Online sellers could face $32B in returned goods this year
Correction: This story has been corrected to specify that CBRE estimates online returns were $32 billion for the holiday season in 2016, not the full year as previously reported.
- With online sales reaching as much as $107.4 billion this year, up from approximately $93 billion in 2016, CBRE estimates that the likely value of returns during the holiday season was $32 billion, up from 2016's estimated $28 billion.
- Returns of brick-and-mortar purchases tend to hover at 8% percent, while e-commerce returns can reach as high as 15% to 30%, depending on the product.
- Retailers' ability to handle the reverse logistics of unwanted merchandise can determine market success or failure, according to the real estate firm's report.

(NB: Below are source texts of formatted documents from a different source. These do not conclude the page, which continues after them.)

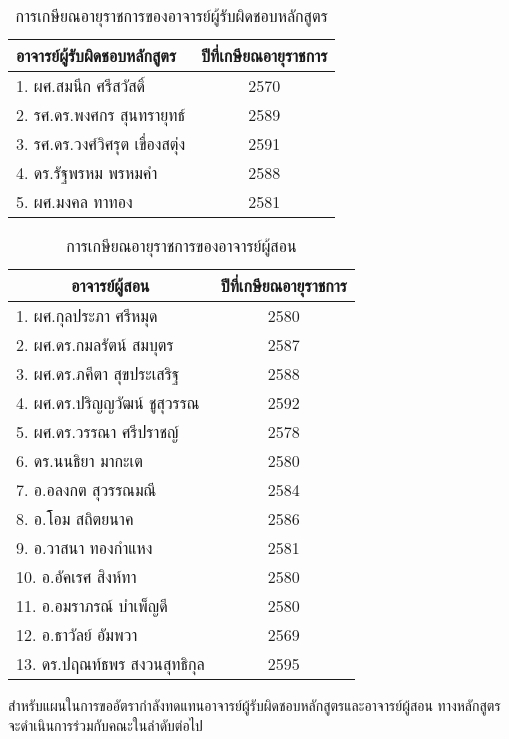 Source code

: \begin{longtable}{|l|c|}
	\caption{การเกษียณอายุราชการของอาจารย์ผู้รับผิดชอบหลักสูตร}
	\label{table:5.1-1}
	\\
	\hline
	\textbf{อาจารย์ผู้รับผิดชอบหลักสูตร} & \textbf{ปีที่เกษียณอายุราชการ}\\
	\hline
	1. ผศ.สมนึก ศรีสวัสดิ์ & 2570\\
	2. รศ.ดร.พงศกร สุนทรายุทธ์  &2589 \\ 
	3. รศ.ดร.วงศ์วิศรุต เขื่องสตุ่ง & 2591\\
	4. ดร.รัฐพรหม พรหมคำ  &2588 \\
	5. ผศ.มงคล ทาทอง & 2581\\
	\hline
\end{longtable}
\newpage
\begin{longtable}{|l|c|}
	\caption{การเกษียณอายุราชการของอาจารย์ผู้สอน}
	\label{table:5.1-2}
	\\
	\hline
	\multicolumn{1}{|c|}{\textbf{อาจารย์ผู้สอน}} & \textbf{ปีที่เกษียณอายุราชการ}\\
	\hline
	1. ผศ.กุลประภา ศรีหมุด&2580\\
	2. ผศ.ดร.กมลรัตน์ สมบุตร 	&2587\\
	3. ผศ.ดร.ภคีตา สุขประเสริฐ	& 2588\\
	4. ผศ.ดร.ปริญญวัฒน์ ชูสุวรรณ &2592 \\
	5. ผศ.ดร.วรรณา ศรีปราชญ์	& 2578\\
	6. ดร.นนธิยา มากะเต	& 2580\\
	7. อ.อลงกต สุวรรณมณี	& 2584\\
	8. อ.โอม สถิตยนาค	& 2586\\
	9. อ.วาสนา ทองกำแหง	& 2581\\
	10. อ.อัคเรศ สิงห์ทา	& 2580\\
	11. อ.อมราภรณ์ บำเพ็ญดี	& 2580\\
	12. อ.ธาวัลย์ อัมพวา	& 2569\\
	13. ดร.ปฤณท์ธพร สงวนสุทธิกุล	& 2595\\
	\hline
\end{longtable}

 สำหรับแผนในการขออัตรากำลังทดแทนอาจารย์ผู้รับผิดชอบหลักสูตรและอาจารย์ผู้สอน ทางหลักสูตรจะดำเนินการร่วมกับคณะในลำดับต่อไป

The ideal relationship between growing e-commerce purchases and returns is an inverse one.
While companies like Optoro mine returns for strategic resale value, and others like Liquidity accept any and all items for enormous warehouse-emptying events, some retailers aim to reduce the number of returns, considering them more of a failed prediction than an inevitability.
How best to handle returns is a well-debated subject for both retail and e-commerce sellers. While some favor data mining as a way to reduce returns, others believe in transforming returns into opportunities for more brick and mortar traffic and potentially recouped sales.
"Returns can be viewed as either the retailer loses, or as an opportunity to make a positive impression on a customer," Chris Miller, Vice President of Logistics at Narvar told Supply Chain Dive. "Making returns easier for consumers tends to encourage greater sales opportunities."
Other industry experts suggest an altogether different method. "With more precise data mining, the chances of over-buying or mistaken purchase is going to shrink," David Egan, CBRE Global Head of Industrial & Logistics Research told Supply Chain Dive. "The more information a retailer has on a buyer, the better it can steer her toward an item she's less likely to return."
The goal is a more precise understanding of data.
"Data can indicate what direction a customer is most likely to choose," Egan said. "We've all seen pop-ups that pitch us items we're likely to want based on past searches or purchases. Right now a big seller like Amazon wants to have every item all the time, but as e-commerce evolves, it's going to begin to differentiate and offer more personalized recommendations. That's going to cut down on returns."